Kim jest Dzidzia Sylwii Chutnik?
Aga Obrzut|September 28, 2010|literatura|
Nie, to nie rozkoszny, różowy bobas z dołeczkami w policzkach, ani też urocza Lolita świecąca kolanami, albo czym tam jeszcze. To makabryczne uosobienie zemsty dziejów rodem z najbardziej przerażających odcinków „Z Archiwum X”. Dla odważnych!

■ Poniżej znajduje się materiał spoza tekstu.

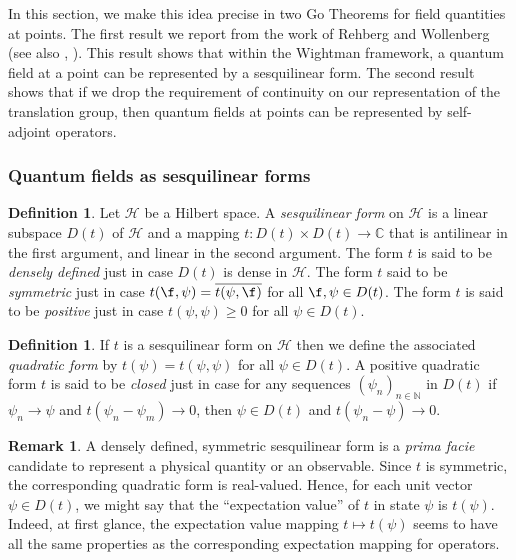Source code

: \documentclass[11pt]{article}
\theoremstyle{definition}
\theoremstyle{definition}
\newtheorem{defn}[thm]{Definition}
\newtheorem{note}[thm]{Remark}
\theoremstyle{remark}
\def\2#1{{\mathcal #1}}
\def\7#1{{\mathbb #1}}
\begin{document}
In this section, we make this idea precise in two Go Theorems for
field quantities at points.  The first result we report from the work
of Rehberg and Wollenberg \cite{wollenberg86a,wollenberg86b} (see also
\cite{fred81}, \cite{bostelmann,bostelmann-b}).  This result shows
that within the Wightman framework, a quantum field at a point can be
represented by a sesquilinear form.  The second result shows that if
we drop the requirement of continuity on our representation of the
translation group, then quantum fields at points can be represented by
self-adjoint operators.

\subsubsection{Quantum fields as sesquilinear forms}

\begin{defn} Let $\2H$ be a Hilbert space.  A \emph{sesquilinear form}
  on $\2H$ is a linear subspace $D(t)$ of $\2H$ and a mapping $t:D(t)
  \times D(t) \to \7C$ that is antilinear in the first argument, and
  linear in the second argument.  The form $t$ is said to be
  \emph{densely defined} just in case $D(t)$ is dense in $\2H$.  The
  form $t$ said to be \emph{symmetric} just in case $t(\f ,\psi
  )=\overline{t(\psi ,\f )}$ for all $\f ,\psi \in D(t)$.  The form
  $t$ is said to be \emph{positive} just in case $t(\psi ,\psi )\geq
  0$ for all $\psi \in D(t)$.
\end{defn}

\begin{defn} If $t$ is a sesquilinear form on $\2H$ then we define the
  associated \emph{quadratic form} by $t(\psi )=t(\psi ,\psi )$ for
  all $\psi \in D(t)$.  A positive quadratic form $t$ is said to be
  \emph{closed} just in case for any sequences $(\psi _n)_{n\in \7N }$
  in $D(t)$ if $\psi _n\to \psi$ and $t(\psi _n-\psi _m)\to 0$, then
  $\psi \in D(t)$ and $t(\psi _n-\psi )\to 0$.  \end{defn}

\begin{note} A densely defined, symmetric sesquilinear form is a
  \emph{prima facie} candidate to represent a physical quantity or an
  observable.  Since $t$ is symmetric, the corresponding quadratic
  form is real-valued.  Hence, for each unit vector $\psi \in D(t)$,
  we might say that the ``expectation value'' of $t$ in state $\psi$
  is $t(\psi )$.  Indeed, at first glance, the expectation value
  mapping $t\mapsto t(\psi )$ seems to have all the same properties as
  the corresponding expectation mapping for operators.
\end{note}
\end{document}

Stefa Mutter, mieszkanka podwarszawskich Gołąbek (obecnie Warszawa Ursus) w czasie wojny przejawia chwilowo empatię i przygarnia pod swój dach – a dokładniej rzecz ujmując pod dach obory – dwie warszawskie uciekinierki. Sytuacja jakich wiele wówczas miało miejsce. Ciąg dalszy jest jednak bardziej wstydliwy i wolelibyśmy zapomnieć o tym kłopotliwym pęknięciu w moralności poczciwej Stefy. Wydaje matkę z córką Niemcom na pożarcie – dla płaszcza.
Kara przychodzi kilka pokoleń później – rodzi się dziewczynka bez rąk i nóg, kadłubkowy koszmarek – los pokazuje wszystkim groteskową figę.

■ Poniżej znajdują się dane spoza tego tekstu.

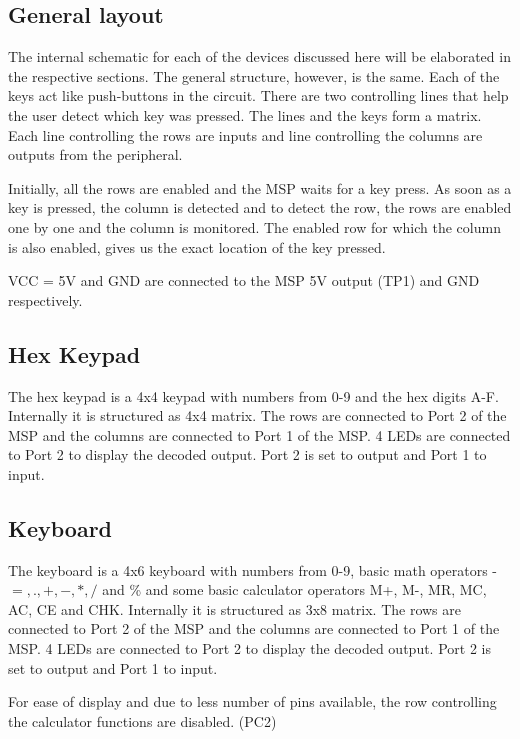 \documentclass[12pt, letterpaper]{article}
\begin{document}
\subsection{General layout}

The internal schematic for each of the devices discussed here will be elaborated in the respective sections. The general structure, however, is the same. Each of the keys act like push-buttons in the circuit. There are two controlling lines that help the user detect which key was pressed. The lines and the keys form a matrix. Each line controlling the rows are inputs and line controlling the columns are outputs from the peripheral. 

Initially, all the rows are enabled and the MSP waits for a key press. As soon as a key is pressed, the column is detected and to detect the row, the rows are enabled one by one and the column is monitored. The enabled row for which the column is also enabled, gives us the exact location of the key pressed.

VCC = 5V and GND are connected to the MSP 5V output (TP1) and GND respectively.  

\subsection{Hex Keypad}

The hex keypad is a 4x4 keypad with numbers from 0-9 and the hex digits A-F. Internally it is structured as 4x4 matrix. The rows are connected to Port 2 of the MSP and the columns are connected to Port 1 of the MSP. 4 LEDs are connected to Port 2 to display the decoded output. Port 2 is set to output and Port 1 to input. 

\subsection{Keyboard}

The keyboard is a 4x6 keyboard with numbers from 0-9, basic math operators - $ =, ., +, -, *, / $ and \% and some basic calculator operators M+, M-, MR, MC, AC, CE and CHK. Internally it is structured as 3x8 matrix. The rows are connected to Port 2 of the MSP and the columns are connected to Port 1 of the MSP. 4 LEDs are connected to Port 2 to display the decoded output. Port 2 is set to output and Port 1 to input. 

For ease of display and due to less number of pins available, the row controlling the calculator functions are disabled. (PC2)
\end{document}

I tu Sylwia Chutnik, która parę lat temu dostała Paszport Polityki za „Kieszonkowy Atlas Kobiet”, przenosi nas w duszny świat Danuty Mutter – która dzielnie, z pozytywistycznym namaszczeniem, opiekuje się swoją upośledzoną córką. Przedostajemy się do ponurego świata, którego cykl wytyczony jest sprzątaniem, karmieniem, narzekaniem (a jest na co…), wszystko okraszone tanimi dezodorantami, niewygodnymi butami z letniej promocji i ciuchami sprzed lat. Jest ciężko…

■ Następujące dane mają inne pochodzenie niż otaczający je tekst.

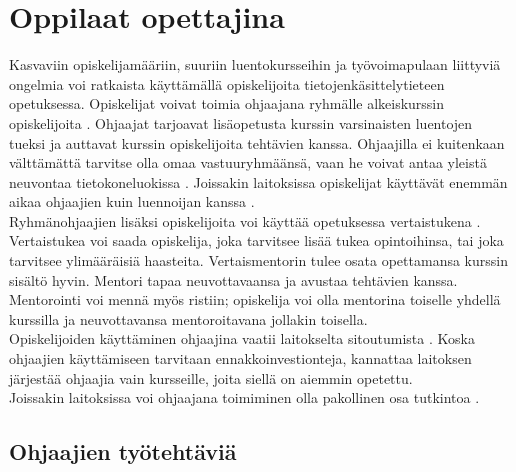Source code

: \documentclass[finnish]{tktltiki2}
\theoremstyle{definition}
\theoremstyle{remark}
\begin{document}
\section{Oppilaat opettajina}
Kasvaviin opiskelijamääriin, suuriin luentokursseihin ja työvoimapulaan liittyviä ongelmia voi ratkaista käyttämällä opiskelijoita tietojenkäsittelytieteen opetuksessa. Opiskelijat voivat toimia ohjaajana ryhmälle alkeiskurssin o\-pis\-ke\-li\-joi\-ta \cite{Reges88}. Ohjaajat tarjoavat lisäopetusta kurssin varsinaisten luentojen tueksi ja auttavat kurssin opiskelijoita tehtävien kanssa. Ohjaajilla ei kuitenkaan välttämättä tarvitse olla omaa vastuuryhmäänsä, vaan he voivat antaa yleistä neuvontaa tietokoneluokissa \cite{Vikberg, Vihavainen}. Joissakin laitoksissa opiskelijat käyttävät enemmän aikaa ohjaajien kuin luennoijan kanssa \cite{Patitsas12_3}.
\\
Ryhmänohjaajien lisäksi opiskelijoita voi käyttää opetuksessa vertaistukena \cite{Tashakkori05}. Vertaistukea voi saada opiskelija, joka tarvitsee lisää tukea opintoihinsa, tai joka tarvitsee ylimääräisiä haasteita. Vertaismentorin tulee osata opettamansa  kurssin sisältö hyvin. Mentori tapaa neuvottavaansa ja avustaa tehtävien kanssa. Mentorointi voi mennä myös ristiin; opiskelija voi olla mentorina toiselle yhdellä kurssilla ja neuvottavansa mentoroitavana jollakin toisella.
\\
Opiskelijoiden käyttäminen ohjaajina vaatii laitokselta sitoutumista \cite{Kopp00}. Koska ohjaajien käyttämiseen tarvitaan ennakkoinvestionteja, kannattaa laitoksen järjestää ohjaajia vain kursseille, joita siellä on aiemmin opetettu. 
\\
Joissakin laitoksissa voi ohjaajana toimiminen olla pakollinen osa tutkintoa \cite{Kay95}.


\subsection{Ohjaajien työtehtäviä}
\end{document}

Prawie tak ciężko i brudno jak w „Domu Złym” Smarzowskiego albo w powieściach Elfriede Jelinek, o czym można się przekonać czytając krwawy fragment o zbiorowym linczu, w którym Chutnik do cna już obdziera bohaterów z masek przyzwoitości i uładzonej codziennej, nadgorliwej grzeczności.
Autorka (absolwentka Gender Studies, prezeska Fundacji MaMa) lubi pokazywać świat przedstawiony jak przez lupę – czemu dała już wyraz w swoim literackim debiucie. A że lupa ta ma duże możliwości przybliżania, widzimy nawet zmarszczki, wągry i obgryzione paznokcie bohaterów, więc co wrażliwsi spluną z obrzydzeniem. Może przez to dochodzi do pewnego uproszczenia, niemniej językowo jest to soczyście uliczne i jak plotka pociągające.
A Sylwia Chutnik po raz kolejny przekonuje, że słuch i wzrok dziewczyna ma dobry, a i niezłą groteską nie pogardzi.
Sylwia Chutnik Dzidzia , Świat Książki, 2010 rok.